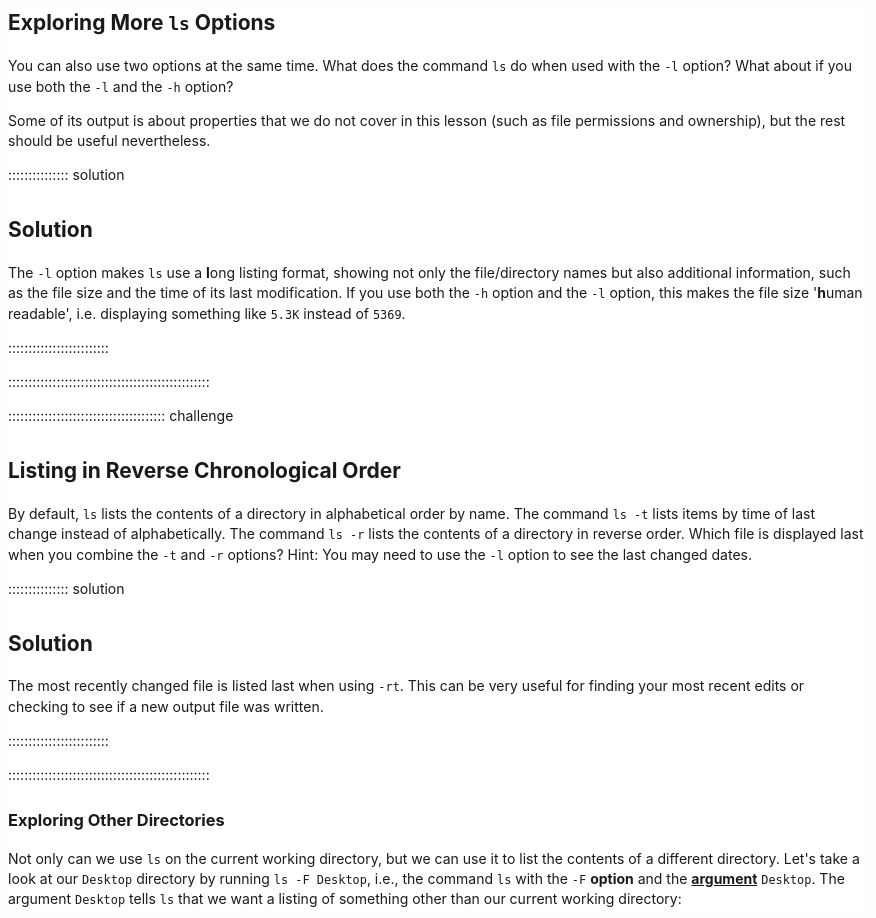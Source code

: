 ## Exploring More `ls` Options

You can also use two options at the same time. What does the command `ls` do when used
with the `-l` option? What about if you use both the `-l` and the `-h` option?

Some of its output is about properties that we do not cover in this lesson (such
as file permissions and ownership), but the rest should be useful
nevertheless.

:::::::::::::::  solution

## Solution

The `-l` option makes `ls` use a **l**ong listing format, showing not only
the file/directory names but also additional information, such as the file size
and the time of its last modification. If you use both the `-h` option and the `-l` option,
this makes the file size '**h**uman readable', i.e. displaying something like `5.3K`
instead of `5369`.



:::::::::::::::::::::::::

::::::::::::::::::::::::::::::::::::::::::::::::::

:::::::::::::::::::::::::::::::::::::::  challenge

## Listing in Reverse Chronological Order

By default, `ls` lists the contents of a directory in alphabetical
order by name. The command `ls -t` lists items by time of last
change instead of alphabetically. The command `ls -r` lists the
contents of a directory in reverse order.
Which file is displayed last when you combine the `-t` and `-r` options?
Hint: You may need to use the `-l` option to see the
last changed dates.

:::::::::::::::  solution

## Solution

The most recently changed file is listed last when using `-rt`. This
can be very useful for finding your most recent edits or checking to
see if a new output file was written.



:::::::::::::::::::::::::

::::::::::::::::::::::::::::::::::::::::::::::::::

### Exploring Other Directories

Not only can we use `ls` on the current working directory,
but we can use it to list the contents of a different directory.
Let's take a look at our `Desktop` directory by running `ls -F Desktop`,
i.e.,
the command `ls` with the `-F` **option** and the [**argument**][Arguments]  `Desktop`.
The argument `Desktop` tells `ls` that
we want a listing of something other than our current working directory:


[Arguments]: https://swcarpentry.github.io/shell-novice/reference.html#argument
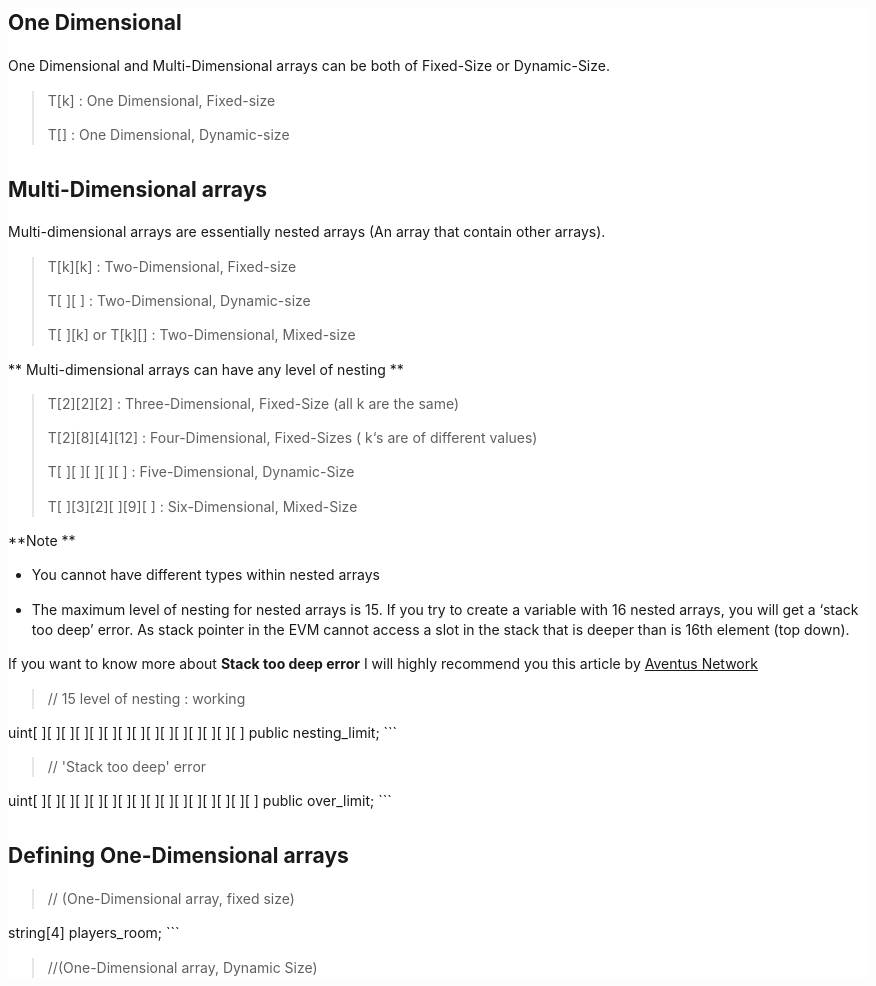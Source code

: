 ## One Dimensional

One Dimensional and Multi-Dimensional arrays can be both of Fixed-Size or Dynamic-Size.

> T\[k\] : One Dimensional, Fixed-size
> 
> T\[\] : One Dimensional, Dynamic-size

## Multi-Dimensional arrays

Multi-dimensional arrays are essentially nested arrays (An array that contain other arrays).

> T\[k\]\[k\] : Two-Dimensional, Fixed-size
> 
> T\[ \]\[ \] : Two-Dimensional, Dynamic-size
> 
> T\[ \]\[k\] or T\[k\]\[\] : Two-Dimensional, Mixed-size

\*\* Multi-dimensional arrays can have any level of nesting \*\*

> T\[2\]\[2\]\[2\] : Three-Dimensional, Fixed-Size (all k are the same)
> 
> T\[2\]\[8\]\[4\]\[12\] : Four-Dimensional, Fixed-Sizes ( k‘s are of different values)
> 
> T\[ \]\[ \]\[ \]\[ \]\[ \] : Five-Dimensional, Dynamic-Size
> 
> T\[ \]\[3\]\[2\]\[ \]\[9\]\[ \] : Six-Dimensional, Mixed-Size

\*\*Note \*\*

* You cannot have different types within nested arrays
    
* The maximum level of nesting for nested arrays is 15. If you try to create a variable with 16 nested arrays, you will get a ‘stack too deep’ error. As stack pointer in the EVM cannot access a slot in the stack that is deeper than is 16th element (top down).
    

If you want to know more about **Stack too deep error** I will highly recommend you this article by [Aventus Network](https://medium.com/coinmonks/stack-too-deep-error-in-solidity-608d1bd6a1ea)

> // 15 level of nesting : working

uint\[ \]\[ \]\[ \]\[ \]\[ \]\[ \]\[ \]\[ \]\[ \]\[ \]\[ \]\[ \]\[ \]\[ \]\[ \] public nesting\_limit; \`\`\`

> // 'Stack too deep' error

uint\[ \]\[ \]\[ \]\[ \]\[ \]\[ \]\[ \]\[ \]\[ \]\[ \]\[ \]\[ \]\[ \]\[ \]\[ \]\[ \] public over\_limit; \`\`\`

## Defining One-Dimensional arrays

> // (One-Dimensional array, fixed size)

string\[4\] players\_room; \`\`\`

> //(One-Dimensional array, Dynamic Size)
···
**WHAT IS NEEDED**
When a line above includes the word "same", please list that line.

**ANSWER FOR THIS EXERCISE**
You can also use two options at the same time. What does the command `ls` do when used
> T\[2\]\[2\]\[2\] : Three-Dimensional, Fixed-Size (all k are the same)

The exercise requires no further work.